Set down exactly the lines below, starting at the one that contains "This repository contains" and ending at the one that contains "- [Tonic Desktop CommonJS", with both of those lines included and nothing else.
+++++
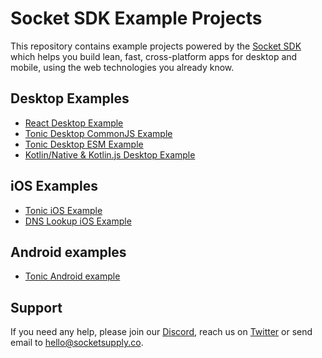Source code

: # Socket SDK Example Projects

This repository contains example projects powered by the
[Socket SDK](https://sockets.sh/) which helps you build lean, fast,
cross-platform apps for desktop and mobile, using the web technologies
you already know.

## Desktop Examples

- [React Desktop Example](desktop-node-react)
- [Tonic Desktop CommonJS Example](desktop-node-tonic-cjs)
- [Tonic Desktop ESM Example](desktop-node-tonic-esm)
- [Kotlin/Native & Kotlin.js Desktop Example](desktop-kotlin-kotlinjs)

## iOS Examples

- [Tonic iOS Example](ios-tonic)
- [DNS Lookup iOS Example](ios-tonic--dns-lookup)

## Android examples

- [Tonic Android example](android-tonic)

## Support

If you need any help, please join our [Discord](https://discord.gg/YPV32gKCsH),
reach us on [Twitter](https://twitter.com/socketsupply) or send email to
hello@socketsupply.co.
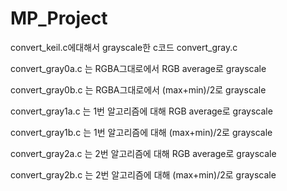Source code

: # MP_Project
convert_keil.c에대해서 grayscale한 c코드 convert_gray.c

convert_gray0a.c 는 RGBA그대로에서 RGB average로 grayscale

convert_gray0b.c 는 RGBA그대로에서 (max+min)/2로 grayscale

convert_gray1a.c 는 1번 알고리즘에 대해 RGB average로 grayscale

convert_gray1b.c 는 1번 알고리즘에 대해 (max+min)/2로 grayscale

convert_gray2a.c 는 2번 알고리즘에 대해 RGB average로 grayscale

convert_gray2b.c 는 2번 알고리즘에 대해 (max+min)/2로 grayscale
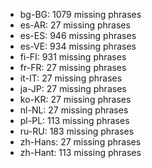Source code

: - bg-BG: 1079 missing phrases
- es-AR: 27 missing phrases
- es-ES: 946 missing phrases
- es-VE: 934 missing phrases
- fi-FI: 931 missing phrases
- fr-FR: 27 missing phrases
- it-IT: 27 missing phrases
- ja-JP: 27 missing phrases
- ko-KR: 27 missing phrases
- nl-NL: 27 missing phrases
- pl-PL: 113 missing phrases
- ru-RU: 183 missing phrases
- zh-Hans: 27 missing phrases
- zh-Hant: 113 missing phrases
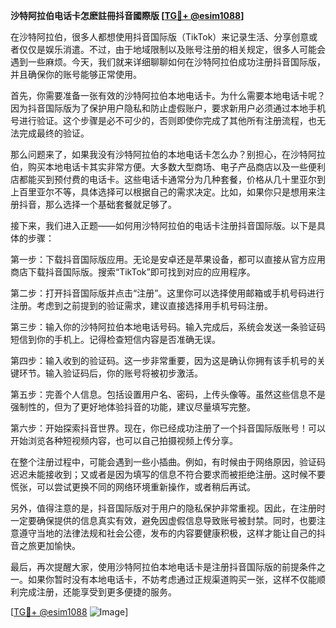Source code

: **沙特阿拉伯电话卡怎麽註冊抖音國際版 [[TG💪+ @esim1088](https://t.me/s/esim1088)]**

在沙特阿拉伯，很多人都想使用抖音国际版（TikTok）来记录生活、分享创意或者仅仅是娱乐消遣。不过，由于地域限制以及账号注册的相关规定，很多人可能会遇到一些麻烦。今天，我们就来详细聊聊如何在沙特阿拉伯成功注册抖音国际版，并且确保你的账号能够正常使用。

首先，你需要准备一张有效的沙特阿拉伯本地电话卡。为什么需要本地电话卡呢？因为抖音国际版为了保护用户隐私和防止虚假账户，要求新用户必须通过本地手机号进行验证。这个步骤是必不可少的，否则即使你完成了其他所有注册流程，也无法完成最终的验证。

那么问题来了，如果我没有沙特阿拉伯的本地电话卡怎么办？别担心，在沙特阿拉伯，购买本地电话卡其实非常方便。大多数大型商场、电子产品商店以及一些便利店都能买到预付费的电话卡。这些电话卡通常分为几种套餐，价格从几十里亚尔到上百里亚尔不等，具体选择可以根据自己的需求决定。比如，如果你只是想用来注册抖音，那么选择一个基础套餐就足够了。

接下来，我们进入正题——如何用沙特阿拉伯的电话卡注册抖音国际版。以下是具体的步骤：

第一步：下载抖音国际版应用。无论是安卓还是苹果设备，都可以直接从官方应用商店下载抖音国际版。搜索“TikTok”即可找到对应的应用程序。

第二步：打开抖音国际版并点击“注册”。这里你可以选择使用邮箱或手机号码进行注册。考虑到之前提到的验证需求，建议直接选择用手机号码注册。

第三步：输入你的沙特阿拉伯本地电话号码。输入完成后，系统会发送一条验证码短信到你的手机上。记得检查短信内容是否准确无误。

第四步：输入收到的验证码。这一步非常重要，因为这是确认你拥有该手机号的关键环节。输入验证码后，你的账号将被初步激活。

第五步：完善个人信息。包括设置用户名、密码，上传头像等。虽然这些信息不是强制性的，但为了更好地体验抖音的功能，建议尽量填写完整。

第六步：开始探索抖音世界。现在，你已经成功注册了一个抖音国际版账号！可以开始浏览各种短视频内容，也可以自己拍摄视频上传分享。

在整个注册过程中，可能会遇到一些小插曲。例如，有时候由于网络原因，验证码迟迟未能接收到；又或者是因为填写的信息不符合要求而被拒绝注册。这时候不要慌张，可以尝试更换不同的网络环境重新操作，或者稍后再试。

另外，值得注意的是，抖音国际版对于用户的隐私保护非常重视。因此，在注册时一定要确保提供的信息真实有效，避免因虚假信息导致账号被封禁。同时，也要注意遵守当地的法律法规和社会公德，发布的内容要健康积极，这样才能让自己的抖音之旅更加愉快。

最后，再次提醒大家，使用沙特阿拉伯本地电话卡是注册抖音国际版的前提条件之一。如果你暂时没有本地电话卡，不妨考虑通过正规渠道购买一张，这样不仅能顺利完成注册，还能享受到更多便捷的服务。

[[TG💪+ @esim1088](https://t.me/s/esim1088) ![Image](https://i.postimg.cc/4NQfJmqS/Snipaste-2025-05-13-00-14-12.png)]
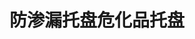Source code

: ---
title: "防渗漏托盘危化品托盘"
description: "耐油品，耐化学品"
image : "images/products/leakproof/lp-main.jpg"
bg_image: "images/feature-bg.jpg"
product_categories: ["防渗漏托盘危化品托盘"]
weight: 8
type: "products"
products:
  enable: true
  items:
    - name: "防渗漏-03303306"
      specs: "尺寸:33.5*33.5*6cm | 渗漏量:4L"
      image: "images/products/leakproof/lp-03303306.jpg"
    - name: "防渗漏-04903510"
      specs: "尺寸:49*35.5*6cm | 渗漏量:12L"
      image: "images/products/leakproof/lp-04903510.jpg"
    - name: "防渗漏-06603612"
      specs: "尺寸:66*36*12cm | 渗漏量:20L"
      image: "images/products/leakproof/lp-06603612.jpg"
    - name: "防渗漏-06006015"
      specs: "尺寸:60*60*15cm | 渗漏量:65L"
      image: "images/products/leakproof/lp-06006015.jpg"
    - name: "防渗漏-06706715"
      specs: "尺寸:67*67*15cm | 渗漏量:43L"
      image: "images/products/leakproof/lp-06706715.jpg"
    - name: "防渗漏-07207216"
      specs: "尺寸:72*72*16cm | 渗漏量:28L"
      image: "images/products/leakproof/lp-07207216.jpg"
    - name: "防渗漏-12206217"
      specs: "尺寸:122*62*17cm | 渗漏量:45L"
      image: "images/products/leakproof/lp-12206217.jpg"
    - name: "防渗漏-12106110"
      specs: "尺寸:121*061*10cm | 渗漏量:35L"
      image: "images/products/leakproof/lp-12106110.jpg"
    - name: "防渗漏-12112117"
      specs: "尺寸:121*121*17cm | 渗漏量:90L"
      image: "images/products/leakproof/lp-12112117.jpg"
    - name: "防渗漏-12112117B"
      specs: "尺寸:121*121*17cm | 渗漏量:90L"
      image: "images/products/leakproof/lp-12112117B.jpg"
    - name: "防渗漏-12510516"
      specs: "尺寸:125*105*16cm | 渗漏量:80L"
      image: "images/products/leakproof/lp-12510516.jpg" 
    - name: "防渗漏-12510520"
      specs: "尺寸:125*105*20cm | 渗漏量:120L"
      image: "images/products/leakproof/lp-12510520.jpg" 
    - name: "防渗漏-12806817"
      specs: "尺寸:128*068*17cm | 渗漏量:90"
      image: "images/products/leakproof/lp-12806817.jpg"
    - name: "防渗漏-12812817"
      specs: "尺寸:128*128*17cm | 渗漏量:180"
      image: "images/products/leakproof/lp-12812817.jpg"
    - name: "防渗漏-13006815"
      specs: "尺寸:130*068*15cm | 渗漏量:80"
      image: "images/products/leakproof/lp-13006815.jpg"
    - name: "防渗漏-13006830"
      specs: "尺寸:130*068*30cm | 渗漏量:120"
      image: "images/products/leakproof/lp-13006830.jpg"
    - name: "防渗漏-13011030"
      specs: "尺寸:130*110*30cm | 渗漏量:200L"
      image: "images/products/leakproof/lp-13011030.jpg" 
    - name: "防渗漏-13013010"
      specs: "尺寸:130*130*10cm | 渗漏量:80L"
      image: "images/products/leakproof/lp-13013010.jpg" 
    - name: "防渗漏-13013015"
      specs: "尺寸:130*130*15cm | 渗漏量:120L"
      image: "images/products/leakproof/lp-13013015.jpg" 
    - name: "防渗漏-13013030"
      specs: "尺寸:130*130*30cm | 渗漏量:260L"
      image: "images/products/leakproof/lp-13013030.jpg"
    - name: "防渗漏-13813890"
      specs: "尺寸:138*138*90cm | 渗漏量:1300L"
      image: "images/products/leakproof/lp-13813890.jpg"
    - name: "防渗漏-16016070"
      specs: "尺寸:160*160*70cm | 渗漏量:1100L"
      image: "images/products/leakproof/lp-16016070.jpg"
    - name: "防渗漏-22013050"
      specs: "尺寸:220*130*50cm | 渗漏量:1100L"
      image: "images/products/leakproof/lp-22013050.jpg"
    - name: "防渗漏-22016520"
      specs: "尺寸:220*165*20cm | 渗漏量:240L"
      image: "images/products/leakproof/lp-22016520.jpg"
    
---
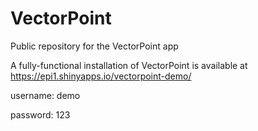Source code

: # VectorPoint
Public repository for the VectorPoint app

A fully-functional installation of VectorPoint is available at https://epi1.shinyapps.io/vectorpoint-demo/

username: demo

password: 123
+++++
**SOLUTION TO THE PROBLEM:**
This repository contains example projects powered by the
[Socket SDK](https://sockets.sh/) which helps you build lean, fast,
cross-platform apps for desktop and mobile, using the web technologies
you already know.

## Desktop Examples

- [React Desktop Example](desktop-node-react)
- [Tonic Desktop CommonJS Example](desktop-node-tonic-cjs)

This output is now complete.